A Walk in the Garden

A Walk in the Garden

Carly Vaseleck (’10) and friends enjoy their night at the Moonlit Garden themed dance.

              As the sun begins to set over Maryland’s shores, North Point’s upperclassmen are just beginning to arrive at the Westin-Annapolis Hotel—the scene of romance and chance for the night of May 8th.  

              Couple after couple stepped from dark limos, ready for the valet to take their vehicle. Groups of giddy friends descended from party buses. Corsages were admired, dresses were fawned over, and guys compared the fly-ness of their tuxes. As students waited to have their tickets checked by teacher volunteers, they could feel the promises of the evening in the air. 

“I gotta feeling…that tonight’s gonna be a good night…” 

              Students followed the thud of the music into the ballroom. The area was dimly lit, with tall pub tables dotting the room. Dainty flowers floated in bowls of water set on the tables. For Christina Hopkins (’11), this was one of the most intriguing parts of prom—the arrival. “When I first got there—seeing everything was really exciting and seeing how everyone looked […] was really fun.”  

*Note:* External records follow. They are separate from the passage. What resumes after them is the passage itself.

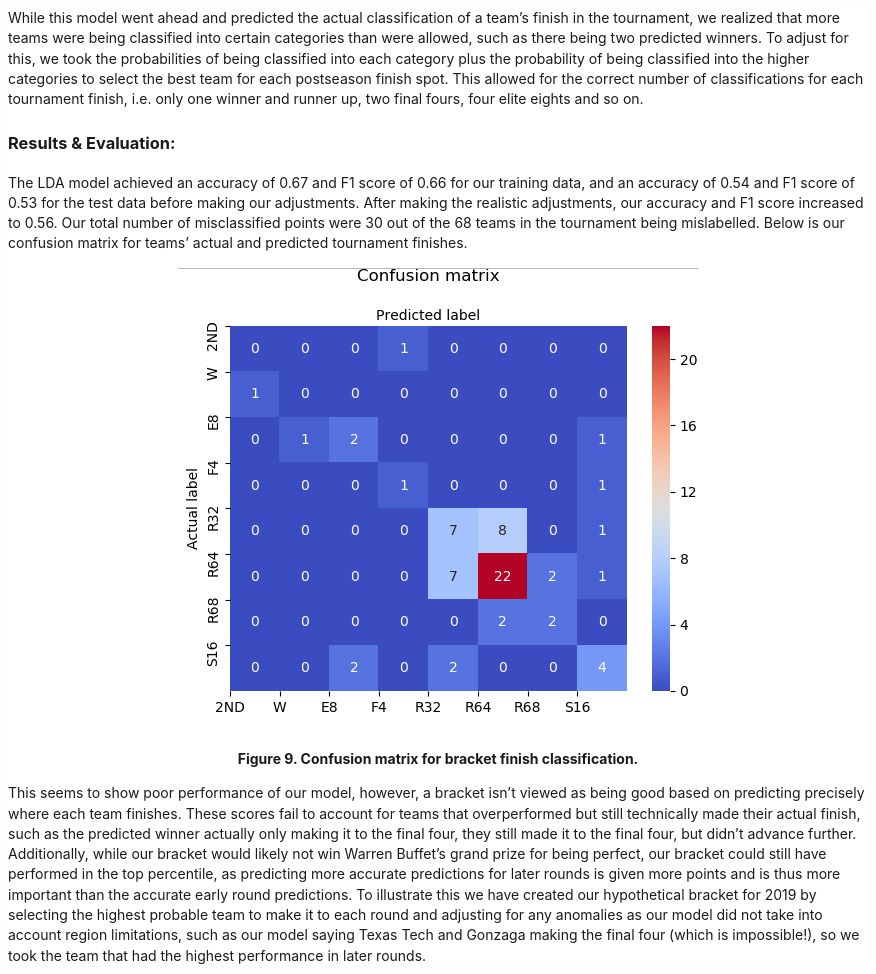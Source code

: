 While this model went ahead and predicted the actual classification of a team’s finish in the tournament, we realized that more teams were being classified into certain categories than were allowed, such as there being two predicted winners. To adjust for this, we took the probabilities of being classified into each category plus the probability of being classified into the higher categories to select the best team for each postseason finish spot. This allowed for the correct number of classifications for each tournament finish, i.e. only one winner and runner up, two final fours, four elite eights and so on. 

### Results & Evaluation:
The LDA model achieved an accuracy of 0.67 and F1 score of 0.66 for our training data, and an accuracy of 0.54 and F1 score of 0.53 for the test data before making our adjustments. After making the realistic adjustments, our accuracy and F1 score increased to 0.56. Our total number of misclassified points were 30 out of the 68 teams in the tournament being mislabelled. Below is our confusion matrix for teams’ actual and predicted tournament finishes. 

<p align="center">
  <img src="images/confusion matrix bracket.PNG"> 
<p align="center">
  <b> Figure 9. Confusion matrix for bracket finish classification. </b>
</p>

This seems to show poor performance of our model, however, a bracket isn’t viewed as being good based on predicting precisely where each team finishes. These scores fail to account for teams that overperformed but still technically made their actual finish, such as the predicted winner actually only making it to the final four, they still made it to the final four, but didn’t advance further. Additionally, while our bracket would likely not win Warren Buffet’s grand prize for being perfect, our bracket could still have performed in the top percentile, as predicting more accurate predictions for later rounds is given more points and is thus more important than the accurate early round predictions. To illustrate this we have created our hypothetical bracket for 2019 by selecting the highest probable team to make it to each round and adjusting for any anomalies as our model did not take into account region limitations, such as our model saying Texas Tech and Gonzaga making the final four (which is impossible!), so we took the team that had the highest performance in later rounds.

              The smaller venue seemed to create an intimate setting for the prom attendees. “I thought it was very pretty; it was very well set up compared to last year,” said soon to be NPHS alumnus Will Tomlinson (’10). “It was a little small, but it didn’t end up being a big deal, and the food was really nice.” There was a mass array of finger foods—veggies artistically arranged in shot glasses, fruits towered up in large vases, and other canapés set on the tables to supply a quick boost of energy before returning to the dance floor. 

“Somebody call 911…shortie fire burnin’ on the dance floor…oh ooh oh ooh…” 

              The DJ pumped music from the head of the dance floor, where colorful strobe lights flashed over the gyrating crowd. Several students struggled to move in the same direction for the “Cha Cha Slide”. But everyone could move to jams like “Omg,” by Usher, and the T-Pain/Flo Rida hit, “Low”. Occasionally, the moving bodies slowed when only vaguely familiar tunes began to emanate from the speakers. 

“Play that funky music white boyyyy……” 

                After a hesitant pause, students realized they might’ve heard their mom or dad play this song once before…but wherever they’d heard it from—it had a good beat, so that meant you could dance to it! 70s hits wouldn’t rain on this parade. 

              “Some of [the music] was kind of old,” Tomlinson admitted meekly, “but everyone can dance and everyone had fun. I didn’t really mind that it wasn’t quite as new or anything so it was good.” 

              Will Still (’11), who took part in planning this year’s Prom (and was later crowned Prom Prince), agreed that the older music wasn’t much of a dilemma. “[Prom] came out really well. The music was…not as great as we thought, there was a lot of oldies. It was still good; you could still dance to it and all that.” 

                The supervising vice principals had no problem jamming along with students to tunes like “Brickhouse” and other songs from earlier generations—although it might have been a little awkward with Marvin Gaye’s 1982 hit, “Sexual Healing.” 

“Please don’t stop the music, music, music….” 

              Time flew by. Suddenly, 7:30 became 11:30, and it was time to go. Some students continued celebrating at after parties, others regained their freshly-burned calories at 24-hour IHOP’s, and others still took the contented limo ride home. Prom was over, but the memories would last forever. The evening was, in short, a night to remember.